_About this exercise_
Please write out exactly, and only, the lines from the first in the material below to the line containing "## Reporting Bugs", both included.

_Data_
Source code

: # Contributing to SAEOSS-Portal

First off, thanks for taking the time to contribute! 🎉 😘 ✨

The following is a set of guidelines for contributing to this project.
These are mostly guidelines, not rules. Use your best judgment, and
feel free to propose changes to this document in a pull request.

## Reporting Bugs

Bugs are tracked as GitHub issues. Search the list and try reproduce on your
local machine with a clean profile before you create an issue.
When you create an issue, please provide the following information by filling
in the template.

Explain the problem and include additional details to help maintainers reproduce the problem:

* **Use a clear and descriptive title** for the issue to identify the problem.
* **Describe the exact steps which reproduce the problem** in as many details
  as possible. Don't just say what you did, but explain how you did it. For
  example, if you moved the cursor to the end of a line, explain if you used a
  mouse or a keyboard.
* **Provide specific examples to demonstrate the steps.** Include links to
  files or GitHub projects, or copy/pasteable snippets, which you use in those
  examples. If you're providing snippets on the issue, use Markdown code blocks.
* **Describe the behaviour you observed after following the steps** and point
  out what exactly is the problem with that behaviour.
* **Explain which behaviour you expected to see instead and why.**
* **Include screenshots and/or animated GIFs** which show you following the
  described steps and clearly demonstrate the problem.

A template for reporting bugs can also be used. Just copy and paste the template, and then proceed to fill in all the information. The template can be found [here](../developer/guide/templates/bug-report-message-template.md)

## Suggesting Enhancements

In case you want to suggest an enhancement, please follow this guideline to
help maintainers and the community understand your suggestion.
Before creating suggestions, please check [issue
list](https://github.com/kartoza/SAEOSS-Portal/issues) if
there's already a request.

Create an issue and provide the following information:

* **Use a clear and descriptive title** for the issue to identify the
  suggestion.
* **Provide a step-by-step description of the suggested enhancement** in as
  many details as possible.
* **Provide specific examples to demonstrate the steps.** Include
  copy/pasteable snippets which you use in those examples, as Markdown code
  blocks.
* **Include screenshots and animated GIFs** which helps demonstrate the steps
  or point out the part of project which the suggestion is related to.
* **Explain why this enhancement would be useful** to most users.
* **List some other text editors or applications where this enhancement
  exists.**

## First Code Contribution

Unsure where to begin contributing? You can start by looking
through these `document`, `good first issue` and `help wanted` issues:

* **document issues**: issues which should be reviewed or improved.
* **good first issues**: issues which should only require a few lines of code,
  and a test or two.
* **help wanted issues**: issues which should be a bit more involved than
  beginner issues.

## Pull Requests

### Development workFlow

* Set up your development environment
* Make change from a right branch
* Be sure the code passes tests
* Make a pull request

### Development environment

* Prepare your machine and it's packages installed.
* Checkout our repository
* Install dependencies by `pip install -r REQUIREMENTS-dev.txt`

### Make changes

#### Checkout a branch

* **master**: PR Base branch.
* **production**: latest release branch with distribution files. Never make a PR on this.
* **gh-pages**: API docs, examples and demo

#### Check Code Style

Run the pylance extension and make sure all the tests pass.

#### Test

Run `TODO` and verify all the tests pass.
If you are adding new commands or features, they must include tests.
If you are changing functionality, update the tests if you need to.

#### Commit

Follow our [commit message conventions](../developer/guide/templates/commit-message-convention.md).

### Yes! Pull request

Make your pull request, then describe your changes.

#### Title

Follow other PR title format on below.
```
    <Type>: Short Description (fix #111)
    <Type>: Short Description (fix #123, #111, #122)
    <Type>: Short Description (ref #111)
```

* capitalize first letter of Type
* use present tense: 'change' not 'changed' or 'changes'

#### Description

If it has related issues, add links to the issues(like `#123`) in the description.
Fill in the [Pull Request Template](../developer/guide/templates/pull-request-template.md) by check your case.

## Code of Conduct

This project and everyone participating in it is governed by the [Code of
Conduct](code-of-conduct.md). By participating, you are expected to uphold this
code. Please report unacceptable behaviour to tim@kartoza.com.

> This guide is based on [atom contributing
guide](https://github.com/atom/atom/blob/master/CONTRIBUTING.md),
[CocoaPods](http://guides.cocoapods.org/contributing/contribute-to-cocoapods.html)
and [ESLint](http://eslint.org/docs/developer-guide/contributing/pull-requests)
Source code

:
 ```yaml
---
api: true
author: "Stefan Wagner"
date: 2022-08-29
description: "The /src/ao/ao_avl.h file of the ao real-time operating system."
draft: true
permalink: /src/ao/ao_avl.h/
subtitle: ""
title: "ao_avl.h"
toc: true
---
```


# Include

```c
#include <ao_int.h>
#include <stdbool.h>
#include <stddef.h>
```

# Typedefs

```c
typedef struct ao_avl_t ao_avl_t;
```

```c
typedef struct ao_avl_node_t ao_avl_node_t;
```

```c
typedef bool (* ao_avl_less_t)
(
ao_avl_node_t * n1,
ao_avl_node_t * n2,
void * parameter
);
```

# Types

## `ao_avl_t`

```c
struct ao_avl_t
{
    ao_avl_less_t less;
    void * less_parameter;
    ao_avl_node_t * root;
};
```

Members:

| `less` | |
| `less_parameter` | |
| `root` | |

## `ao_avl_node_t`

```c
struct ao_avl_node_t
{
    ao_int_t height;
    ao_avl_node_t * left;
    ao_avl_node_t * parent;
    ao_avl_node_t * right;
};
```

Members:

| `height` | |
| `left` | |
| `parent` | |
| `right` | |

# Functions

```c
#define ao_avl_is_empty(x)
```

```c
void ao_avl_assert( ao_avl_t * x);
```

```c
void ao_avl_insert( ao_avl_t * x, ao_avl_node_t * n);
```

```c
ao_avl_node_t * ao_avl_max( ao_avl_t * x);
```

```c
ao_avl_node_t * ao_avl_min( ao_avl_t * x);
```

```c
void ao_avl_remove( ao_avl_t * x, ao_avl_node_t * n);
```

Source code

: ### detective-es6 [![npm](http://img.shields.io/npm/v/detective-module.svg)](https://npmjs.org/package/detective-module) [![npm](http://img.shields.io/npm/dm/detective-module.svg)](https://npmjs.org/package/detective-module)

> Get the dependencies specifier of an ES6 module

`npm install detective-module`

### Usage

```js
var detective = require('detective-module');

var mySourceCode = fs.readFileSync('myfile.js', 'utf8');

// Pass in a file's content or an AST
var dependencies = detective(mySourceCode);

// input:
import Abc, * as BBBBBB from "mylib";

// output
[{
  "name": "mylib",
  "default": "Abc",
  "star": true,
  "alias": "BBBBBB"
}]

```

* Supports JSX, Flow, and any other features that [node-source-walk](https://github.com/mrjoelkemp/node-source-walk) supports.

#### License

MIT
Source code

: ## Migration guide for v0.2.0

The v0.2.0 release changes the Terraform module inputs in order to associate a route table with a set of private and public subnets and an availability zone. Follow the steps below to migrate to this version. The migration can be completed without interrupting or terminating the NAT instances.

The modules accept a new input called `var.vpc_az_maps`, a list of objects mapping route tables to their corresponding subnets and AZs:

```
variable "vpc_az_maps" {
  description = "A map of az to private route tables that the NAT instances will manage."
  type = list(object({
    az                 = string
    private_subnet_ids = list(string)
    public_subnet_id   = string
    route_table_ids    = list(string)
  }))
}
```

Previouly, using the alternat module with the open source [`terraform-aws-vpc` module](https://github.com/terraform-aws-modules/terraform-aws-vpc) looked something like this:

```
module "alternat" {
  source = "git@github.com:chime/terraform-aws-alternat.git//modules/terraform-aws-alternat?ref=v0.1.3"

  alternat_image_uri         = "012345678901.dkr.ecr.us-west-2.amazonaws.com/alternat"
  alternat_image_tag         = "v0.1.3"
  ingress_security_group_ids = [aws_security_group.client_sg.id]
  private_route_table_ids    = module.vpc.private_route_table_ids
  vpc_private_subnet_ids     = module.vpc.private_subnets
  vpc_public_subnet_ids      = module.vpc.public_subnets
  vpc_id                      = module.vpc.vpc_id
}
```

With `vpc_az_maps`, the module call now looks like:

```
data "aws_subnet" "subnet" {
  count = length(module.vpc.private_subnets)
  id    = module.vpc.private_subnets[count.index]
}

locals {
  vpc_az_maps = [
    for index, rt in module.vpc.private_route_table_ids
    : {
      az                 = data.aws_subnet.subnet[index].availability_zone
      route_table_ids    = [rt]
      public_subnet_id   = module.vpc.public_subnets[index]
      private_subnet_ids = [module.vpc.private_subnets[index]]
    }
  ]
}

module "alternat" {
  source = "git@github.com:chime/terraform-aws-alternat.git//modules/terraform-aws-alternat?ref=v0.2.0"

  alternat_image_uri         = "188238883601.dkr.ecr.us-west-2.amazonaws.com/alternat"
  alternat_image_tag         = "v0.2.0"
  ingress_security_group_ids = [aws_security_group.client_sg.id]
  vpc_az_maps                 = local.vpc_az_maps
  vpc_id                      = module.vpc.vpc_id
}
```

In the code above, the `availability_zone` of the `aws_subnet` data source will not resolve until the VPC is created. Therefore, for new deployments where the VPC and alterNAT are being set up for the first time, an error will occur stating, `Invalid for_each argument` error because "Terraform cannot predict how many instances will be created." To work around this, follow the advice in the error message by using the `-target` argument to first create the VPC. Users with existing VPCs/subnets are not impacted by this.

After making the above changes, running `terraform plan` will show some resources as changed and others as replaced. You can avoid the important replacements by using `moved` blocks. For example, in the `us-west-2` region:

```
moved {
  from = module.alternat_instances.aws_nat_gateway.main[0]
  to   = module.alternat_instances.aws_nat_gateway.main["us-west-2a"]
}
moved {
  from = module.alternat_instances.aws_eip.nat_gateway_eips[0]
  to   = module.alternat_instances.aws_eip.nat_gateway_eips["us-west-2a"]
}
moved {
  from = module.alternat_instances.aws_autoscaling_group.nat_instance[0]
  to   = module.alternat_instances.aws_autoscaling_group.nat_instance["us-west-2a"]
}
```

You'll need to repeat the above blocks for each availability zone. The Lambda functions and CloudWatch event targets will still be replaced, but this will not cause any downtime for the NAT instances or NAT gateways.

_Worked solution_
Source code

: # Contributing to SAEOSS-Portal

First off, thanks for taking the time to contribute! 🎉 😘 ✨

The following is a set of guidelines for contributing to this project.
These are mostly guidelines, not rules. Use your best judgment, and
feel free to propose changes to this document in a pull request.

## Reporting Bugs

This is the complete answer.